Information shown START
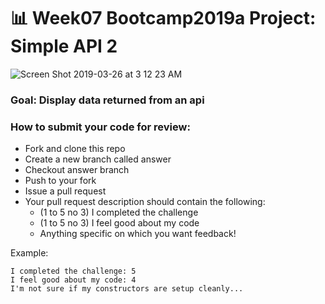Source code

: # 📊 Week07 Bootcamp2019a Project: Simple API 2

![Screen Shot 2019-03-26 at 3 12 23 AM](https://user-images.githubusercontent.com/45410954/54977885-109cf300-4f75-11e9-8a38-bf0449b46d7f.png)

### Goal: Display data returned from an api

### How to submit your code for review:

- Fork and clone this repo
- Create a new branch called answer
- Checkout answer branch
- Push to your fork
- Issue a pull request
- Your pull request description should contain the following:
  - (1 to 5 no 3) I completed the challenge
  - (1 to 5 no 3) I feel good about my code
  - Anything specific on which you want feedback!

Example:
```
I completed the challenge: 5
I feel good about my code: 4
I'm not sure if my constructors are setup cleanly...
```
Information shown END
### Work task
Your answer should be the lines from the opening of the records through the line with "- (1 to 5 no 3) I feel good about my code", both ends retyped exactly and pictures left out.

### Solution to this exercise
Source code

: # 📊 Week07 Bootcamp2019a Project: Simple API 2

![Screen Shot 2019-03-26 at 3 12 23 AM](https://user-images.githubusercontent.com/45410954/54977885-109cf300-4f75-11e9-8a38-bf0449b46d7f.png)

### Goal: Display data returned from an api

### How to submit your code for review:

- Fork and clone this repo
- Create a new branch called answer
- Checkout answer branch
- Push to your fork
- Issue a pull request
- Your pull request description should contain the following:
  - (1 to 5 no 3) I completed the challenge
  - (1 to 5 no 3) I feel good about my code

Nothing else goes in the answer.